# Case Study: CO2 Concentration

In this case study, we are going to reverse engineering a popular visualization on CO2 concentration over the years. This dataset is often showcased by different plotting libraries as an example (e.g. [with Altair](https://altair-viz.github.io/gallery/co2_concentration.html), [with Vega Lite](https://vega.github.io/vega-lite/examples/layer_line_co2_concentration.html)). We will walk through the steps of creating this year.

## Data

In [1]:
import altair as alt
import pandas as pd
from vega_datasets import data

source = pd.read_csv(data.co2_concentration.url)
source.head()

Unnamed: 0,Date,CO2
0,1958-03-01,315.7
1,1958-04-01,317.46
2,1958-05-01,317.51
3,1958-07-01,315.86
4,1958-08-01,314.93


The data is clean and has 2 columns: "Data" and "CO2".  Let's first plot "Date" as x and "CO2" as y in a line plot.

In [2]:
base = alt.Chart(source)
line_chart = base.mark_line()
line_chart = line_chart.encode(x="Date:T",
                               y=alt.Y("CO2:Q", scale=alt.Scale(zero=False)))
line_chart

Note that we used the suffix `:T` when encoding "Date" column to indicate the data is of temporal type. Altair will pick the right scale using this information. Also notice that we are using the full signiture of `alt.Y(...)` for y encoding.  This is because, in addition to specifying the column, we want to change the default encoding scale to not include zero. Feel free to change the y encoding to `y="CO2:Q"` and see the difference.

Now, we want to group the data by decade.

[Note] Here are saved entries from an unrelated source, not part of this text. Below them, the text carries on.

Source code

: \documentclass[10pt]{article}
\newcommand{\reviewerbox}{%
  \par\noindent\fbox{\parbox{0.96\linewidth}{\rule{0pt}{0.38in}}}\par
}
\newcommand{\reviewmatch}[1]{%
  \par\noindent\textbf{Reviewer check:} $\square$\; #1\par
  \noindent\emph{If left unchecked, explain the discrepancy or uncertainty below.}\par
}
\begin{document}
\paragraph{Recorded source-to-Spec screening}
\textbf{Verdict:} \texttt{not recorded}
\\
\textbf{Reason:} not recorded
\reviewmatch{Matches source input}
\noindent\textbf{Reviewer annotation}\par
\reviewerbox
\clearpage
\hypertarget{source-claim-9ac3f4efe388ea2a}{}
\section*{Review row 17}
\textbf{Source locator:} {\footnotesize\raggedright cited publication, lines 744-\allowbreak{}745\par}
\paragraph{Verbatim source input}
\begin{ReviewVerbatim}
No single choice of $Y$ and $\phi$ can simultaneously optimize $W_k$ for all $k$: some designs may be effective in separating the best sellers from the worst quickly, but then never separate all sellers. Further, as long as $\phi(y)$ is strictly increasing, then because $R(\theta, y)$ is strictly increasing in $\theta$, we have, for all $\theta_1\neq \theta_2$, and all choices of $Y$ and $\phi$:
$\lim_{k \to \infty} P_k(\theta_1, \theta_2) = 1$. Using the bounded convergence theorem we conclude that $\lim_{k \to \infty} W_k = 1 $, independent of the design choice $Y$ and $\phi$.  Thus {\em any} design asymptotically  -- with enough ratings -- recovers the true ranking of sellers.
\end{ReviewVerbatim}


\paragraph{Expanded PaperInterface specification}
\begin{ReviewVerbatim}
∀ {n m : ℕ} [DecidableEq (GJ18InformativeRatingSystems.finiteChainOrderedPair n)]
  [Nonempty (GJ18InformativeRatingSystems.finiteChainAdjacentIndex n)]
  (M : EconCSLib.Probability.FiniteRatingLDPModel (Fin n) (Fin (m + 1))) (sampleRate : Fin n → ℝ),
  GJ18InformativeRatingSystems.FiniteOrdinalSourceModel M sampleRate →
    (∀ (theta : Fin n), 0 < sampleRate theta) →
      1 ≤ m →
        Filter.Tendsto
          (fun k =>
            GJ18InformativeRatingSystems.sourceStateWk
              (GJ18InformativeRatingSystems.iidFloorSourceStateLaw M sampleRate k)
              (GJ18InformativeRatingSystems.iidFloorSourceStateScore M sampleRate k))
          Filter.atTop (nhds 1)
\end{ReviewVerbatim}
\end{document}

Instead of using Altair's transform capabilities as shown [here](https://altair-viz.github.io/gallery/co2_concentration.html), I feel it is easier to add a few new columns using Pandas directly.

In [3]:
source['Date'] = pd.to_datetime(source['Date'])
source['year'] = source['Date'].dt.year
source['month'] = source['Date'].dt.month
source['decade'] = (source['year'] // 10) * 10
source['decade_year'] = source['Date'].dt.month / 12 + (source['year'] - source['decade'])
source.head()

Unnamed: 0,Date,CO2,year,month,decade,decade_year
0,1958-03-01,315.7,1958,3,1950,8.25
1,1958-04-01,317.46,1958,4,1950,8.333333
2,1958-05-01,317.51,1958,5,1950,8.416667
3,1958-07-01,315.86,1958,7,1950,8.583333
4,1958-08-01,314.93,1958,8,1950,8.666667


Here we added "year", "month", "decade" and "decade_year" columns.  The first three columns are self explanatory.  The "decade_year" column is a decimal value to express a date within a given decade. It goes from 0 to 10, and we will use this column as the x coordinate in our plot.

In [4]:
base = alt.Chart(source)
line_chart = base.mark_line()
line_chart = line_chart.encode(x=alt.X("decade_year:Q", title="Year in a decade"), 
                               y=alt.Y("CO2:Q", scale=alt.Scale(zero=False), title="CO2 concentration"), 
                               color=alt.Color('decade', scale=alt.Scale(scheme="magma"), legend=None))
line_chart

This plot looks much better! In addition to change the x encoding, we also encode "decade" as color.  By doing so, we are also implicitly specifying grouping information. All data points with the same "decade" value are grouped together when drawing the line plot. Try change the color to use "year" column and see the effects!

Another interesting change we made is the usage of magma color scheme. We will talk more about color later in the course.  Magma is one of the standard color scheme that Altair inherits from [Vega](https://vega.github.io/vega/).  See more color schemes [here](https://vega.github.io/vega/docs/schemes/).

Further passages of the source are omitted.